- Exercise data
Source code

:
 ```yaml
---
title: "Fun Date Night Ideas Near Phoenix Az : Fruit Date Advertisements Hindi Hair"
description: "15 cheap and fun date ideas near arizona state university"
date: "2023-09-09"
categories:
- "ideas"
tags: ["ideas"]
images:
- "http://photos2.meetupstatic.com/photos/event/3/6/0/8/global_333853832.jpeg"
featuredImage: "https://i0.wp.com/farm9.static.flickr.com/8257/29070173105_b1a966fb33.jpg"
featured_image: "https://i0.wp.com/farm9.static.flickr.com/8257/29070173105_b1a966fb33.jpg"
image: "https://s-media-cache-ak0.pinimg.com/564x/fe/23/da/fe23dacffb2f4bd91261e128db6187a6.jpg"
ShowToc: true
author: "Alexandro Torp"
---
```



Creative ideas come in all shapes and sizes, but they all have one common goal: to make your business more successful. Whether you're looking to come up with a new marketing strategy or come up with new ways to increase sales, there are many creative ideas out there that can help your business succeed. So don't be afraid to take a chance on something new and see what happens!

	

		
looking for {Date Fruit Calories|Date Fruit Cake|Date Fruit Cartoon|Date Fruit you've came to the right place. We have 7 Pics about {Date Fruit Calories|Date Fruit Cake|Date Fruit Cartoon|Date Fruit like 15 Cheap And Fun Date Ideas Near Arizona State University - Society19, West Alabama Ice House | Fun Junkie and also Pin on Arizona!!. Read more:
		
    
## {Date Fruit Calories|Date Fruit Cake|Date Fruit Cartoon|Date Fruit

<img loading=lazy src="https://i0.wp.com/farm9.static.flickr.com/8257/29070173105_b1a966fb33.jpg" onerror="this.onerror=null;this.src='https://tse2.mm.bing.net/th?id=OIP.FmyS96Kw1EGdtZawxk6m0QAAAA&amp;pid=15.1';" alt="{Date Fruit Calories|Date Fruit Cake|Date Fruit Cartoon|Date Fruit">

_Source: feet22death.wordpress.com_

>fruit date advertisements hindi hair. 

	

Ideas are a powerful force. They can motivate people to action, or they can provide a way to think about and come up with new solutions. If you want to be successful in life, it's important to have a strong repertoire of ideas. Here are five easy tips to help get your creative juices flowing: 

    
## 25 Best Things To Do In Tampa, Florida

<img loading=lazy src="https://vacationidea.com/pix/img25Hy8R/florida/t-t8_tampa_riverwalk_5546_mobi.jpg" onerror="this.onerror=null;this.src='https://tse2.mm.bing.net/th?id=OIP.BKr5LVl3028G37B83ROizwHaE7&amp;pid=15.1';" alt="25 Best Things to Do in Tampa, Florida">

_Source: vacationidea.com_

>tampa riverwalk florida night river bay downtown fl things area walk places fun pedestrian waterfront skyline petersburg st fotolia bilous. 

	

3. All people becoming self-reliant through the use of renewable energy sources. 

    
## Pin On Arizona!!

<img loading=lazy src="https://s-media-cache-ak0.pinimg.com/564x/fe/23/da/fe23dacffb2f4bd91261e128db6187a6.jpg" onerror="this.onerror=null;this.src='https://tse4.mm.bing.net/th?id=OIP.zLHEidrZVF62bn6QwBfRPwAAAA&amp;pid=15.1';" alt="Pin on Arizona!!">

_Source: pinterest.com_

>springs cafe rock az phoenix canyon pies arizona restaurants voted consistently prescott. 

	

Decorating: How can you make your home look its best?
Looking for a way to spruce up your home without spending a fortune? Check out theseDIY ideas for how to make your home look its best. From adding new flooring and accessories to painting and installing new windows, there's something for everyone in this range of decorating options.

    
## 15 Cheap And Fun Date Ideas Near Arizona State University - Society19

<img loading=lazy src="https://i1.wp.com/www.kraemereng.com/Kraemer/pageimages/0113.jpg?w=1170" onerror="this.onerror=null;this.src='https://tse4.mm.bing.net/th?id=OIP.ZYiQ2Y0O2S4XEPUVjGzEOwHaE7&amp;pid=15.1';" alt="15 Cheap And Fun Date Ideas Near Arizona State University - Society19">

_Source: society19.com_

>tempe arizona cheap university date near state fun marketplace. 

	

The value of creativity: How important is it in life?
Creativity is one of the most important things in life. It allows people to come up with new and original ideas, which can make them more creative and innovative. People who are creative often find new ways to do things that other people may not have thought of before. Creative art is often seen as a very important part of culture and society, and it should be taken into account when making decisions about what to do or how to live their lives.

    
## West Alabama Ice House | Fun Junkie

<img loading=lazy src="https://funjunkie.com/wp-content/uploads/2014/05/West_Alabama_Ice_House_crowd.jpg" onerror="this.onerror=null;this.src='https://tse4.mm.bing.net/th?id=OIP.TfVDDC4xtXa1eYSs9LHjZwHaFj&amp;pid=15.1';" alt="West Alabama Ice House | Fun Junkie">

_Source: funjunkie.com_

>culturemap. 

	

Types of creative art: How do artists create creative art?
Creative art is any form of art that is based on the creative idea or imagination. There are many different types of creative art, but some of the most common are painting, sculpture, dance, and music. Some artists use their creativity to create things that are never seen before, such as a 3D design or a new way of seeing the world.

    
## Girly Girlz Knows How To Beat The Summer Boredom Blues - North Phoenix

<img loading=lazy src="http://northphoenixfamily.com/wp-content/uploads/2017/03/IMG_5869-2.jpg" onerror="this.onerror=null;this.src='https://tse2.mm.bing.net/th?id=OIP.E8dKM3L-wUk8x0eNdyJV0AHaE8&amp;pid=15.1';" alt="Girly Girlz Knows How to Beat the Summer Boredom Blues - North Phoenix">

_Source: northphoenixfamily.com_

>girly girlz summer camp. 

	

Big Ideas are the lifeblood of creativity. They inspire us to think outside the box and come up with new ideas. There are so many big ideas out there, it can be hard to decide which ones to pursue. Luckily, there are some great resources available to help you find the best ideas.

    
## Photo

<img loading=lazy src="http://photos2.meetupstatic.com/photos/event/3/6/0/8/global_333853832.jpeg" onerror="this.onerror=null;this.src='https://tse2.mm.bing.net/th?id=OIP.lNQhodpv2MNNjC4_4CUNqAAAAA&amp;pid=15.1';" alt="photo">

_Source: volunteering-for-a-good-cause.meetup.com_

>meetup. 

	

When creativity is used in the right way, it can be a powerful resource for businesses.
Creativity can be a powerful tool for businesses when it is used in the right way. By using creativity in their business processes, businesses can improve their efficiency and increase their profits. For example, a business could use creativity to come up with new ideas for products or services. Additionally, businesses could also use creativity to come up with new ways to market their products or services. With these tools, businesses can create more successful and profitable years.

- Work item
Copy every record exactly as presented.

- Output below
Source code

:
 ```yaml
---
title: "Fun Date Night Ideas Near Phoenix Az : Fruit Date Advertisements Hindi Hair"
description: "15 cheap and fun date ideas near arizona state university"
date: "2023-09-09"
categories:
- "ideas"
tags: ["ideas"]
images:
- "http://photos2.meetupstatic.com/photos/event/3/6/0/8/global_333853832.jpeg"
featuredImage: "https://i0.wp.com/farm9.static.flickr.com/8257/29070173105_b1a966fb33.jpg"
featured_image: "https://i0.wp.com/farm9.static.flickr.com/8257/29070173105_b1a966fb33.jpg"
image: "https://s-media-cache-ak0.pinimg.com/564x/fe/23/da/fe23dacffb2f4bd91261e128db6187a6.jpg"
ShowToc: true
author: "Alexandro Torp"
---
```



Creative ideas come in all shapes and sizes, but they all have one common goal: to make your business more successful. Whether you're looking to come up with a new marketing strategy or come up with new ways to increase sales, there are many creative ideas out there that can help your business succeed. So don't be afraid to take a chance on something new and see what happens!

	

		
looking for {Date Fruit Calories|Date Fruit Cake|Date Fruit Cartoon|Date Fruit you've came to the right place. We have 7 Pics about {Date Fruit Calories|Date Fruit Cake|Date Fruit Cartoon|Date Fruit like 15 Cheap And Fun Date Ideas Near Arizona State University - Society19, West Alabama Ice House | Fun Junkie and also Pin on Arizona!!. Read more:
		
    
## {Date Fruit Calories|Date Fruit Cake|Date Fruit Cartoon|Date Fruit

<img loading=lazy src="https://i0.wp.com/farm9.static.flickr.com/8257/29070173105_b1a966fb33.jpg" onerror="this.onerror=null;this.src='https://tse2.mm.bing.net/th?id=OIP.FmyS96Kw1EGdtZawxk6m0QAAAA&amp;pid=15.1';" alt="{Date Fruit Calories|Date Fruit Cake|Date Fruit Cartoon|Date Fruit">

_Source: feet22death.wordpress.com_

>fruit date advertisements hindi hair. 

	

Ideas are a powerful force. They can motivate people to action, or they can provide a way to think about and come up with new solutions. If you want to be successful in life, it's important to have a strong repertoire of ideas. Here are five easy tips to help get your creative juices flowing: 

    
## 25 Best Things To Do In Tampa, Florida

<img loading=lazy src="https://vacationidea.com/pix/img25Hy8R/florida/t-t8_tampa_riverwalk_5546_mobi.jpg" onerror="this.onerror=null;this.src='https://tse2.mm.bing.net/th?id=OIP.BKr5LVl3028G37B83ROizwHaE7&amp;pid=15.1';" alt="25 Best Things to Do in Tampa, Florida">

_Source: vacationidea.com_

>tampa riverwalk florida night river bay downtown fl things area walk places fun pedestrian waterfront skyline petersburg st fotolia bilous. 

	

3. All people becoming self-reliant through the use of renewable energy sources. 

    
## Pin On Arizona!!

<img loading=lazy src="https://s-media-cache-ak0.pinimg.com/564x/fe/23/da/fe23dacffb2f4bd91261e128db6187a6.jpg" onerror="this.onerror=null;this.src='https://tse4.mm.bing.net/th?id=OIP.zLHEidrZVF62bn6QwBfRPwAAAA&amp;pid=15.1';" alt="Pin on Arizona!!">

_Source: pinterest.com_

>springs cafe rock az phoenix canyon pies arizona restaurants voted consistently prescott. 

	

Decorating: How can you make your home look its best?
Looking for a way to spruce up your home without spending a fortune? Check out theseDIY ideas for how to make your home look its best. From adding new flooring and accessories to painting and installing new windows, there's something for everyone in this range of decorating options.

    
## 15 Cheap And Fun Date Ideas Near Arizona State University - Society19

<img loading=lazy src="https://i1.wp.com/www.kraemereng.com/Kraemer/pageimages/0113.jpg?w=1170" onerror="this.onerror=null;this.src='https://tse4.mm.bing.net/th?id=OIP.ZYiQ2Y0O2S4XEPUVjGzEOwHaE7&amp;pid=15.1';" alt="15 Cheap And Fun Date Ideas Near Arizona State University - Society19">

_Source: society19.com_

>tempe arizona cheap university date near state fun marketplace. 

	

The value of creativity: How important is it in life?
Creativity is one of the most important things in life. It allows people to come up with new and original ideas, which can make them more creative and innovative. People who are creative often find new ways to do things that other people may not have thought of before. Creative art is often seen as a very important part of culture and society, and it should be taken into account when making decisions about what to do or how to live their lives.

    
## West Alabama Ice House | Fun Junkie

<img loading=lazy src="https://funjunkie.com/wp-content/uploads/2014/05/West_Alabama_Ice_House_crowd.jpg" onerror="this.onerror=null;this.src='https://tse4.mm.bing.net/th?id=OIP.TfVDDC4xtXa1eYSs9LHjZwHaFj&amp;pid=15.1';" alt="West Alabama Ice House | Fun Junkie">

_Source: funjunkie.com_

>culturemap. 

	

Types of creative art: How do artists create creative art?
Creative art is any form of art that is based on the creative idea or imagination. There are many different types of creative art, but some of the most common are painting, sculpture, dance, and music. Some artists use their creativity to create things that are never seen before, such as a 3D design or a new way of seeing the world.

    
## Girly Girlz Knows How To Beat The Summer Boredom Blues - North Phoenix

<img loading=lazy src="http://northphoenixfamily.com/wp-content/uploads/2017/03/IMG_5869-2.jpg" onerror="this.onerror=null;this.src='https://tse2.mm.bing.net/th?id=OIP.E8dKM3L-wUk8x0eNdyJV0AHaE8&amp;pid=15.1';" alt="Girly Girlz Knows How to Beat the Summer Boredom Blues - North Phoenix">

_Source: northphoenixfamily.com_

>girly girlz summer camp. 

	

Big Ideas are the lifeblood of creativity. They inspire us to think outside the box and come up with new ideas. There are so many big ideas out there, it can be hard to decide which ones to pursue. Luckily, there are some great resources available to help you find the best ideas.

    
## Photo

<img loading=lazy src="http://photos2.meetupstatic.com/photos/event/3/6/0/8/global_333853832.jpeg" onerror="this.onerror=null;this.src='https://tse2.mm.bing.net/th?id=OIP.lNQhodpv2MNNjC4_4CUNqAAAAA&amp;pid=15.1';" alt="photo">

_Source: volunteering-for-a-good-cause.meetup.com_

>meetup. 

	

When creativity is used in the right way, it can be a powerful resource for businesses.
Creativity can be a powerful tool for businesses when it is used in the right way. By using creativity in their business processes, businesses can improve their efficiency and increase their profits. For example, a business could use creativity to come up with new ideas for products or services. Additionally, businesses could also use creativity to come up with new ways to market their products or services. With these tools, businesses can create more successful and profitable years.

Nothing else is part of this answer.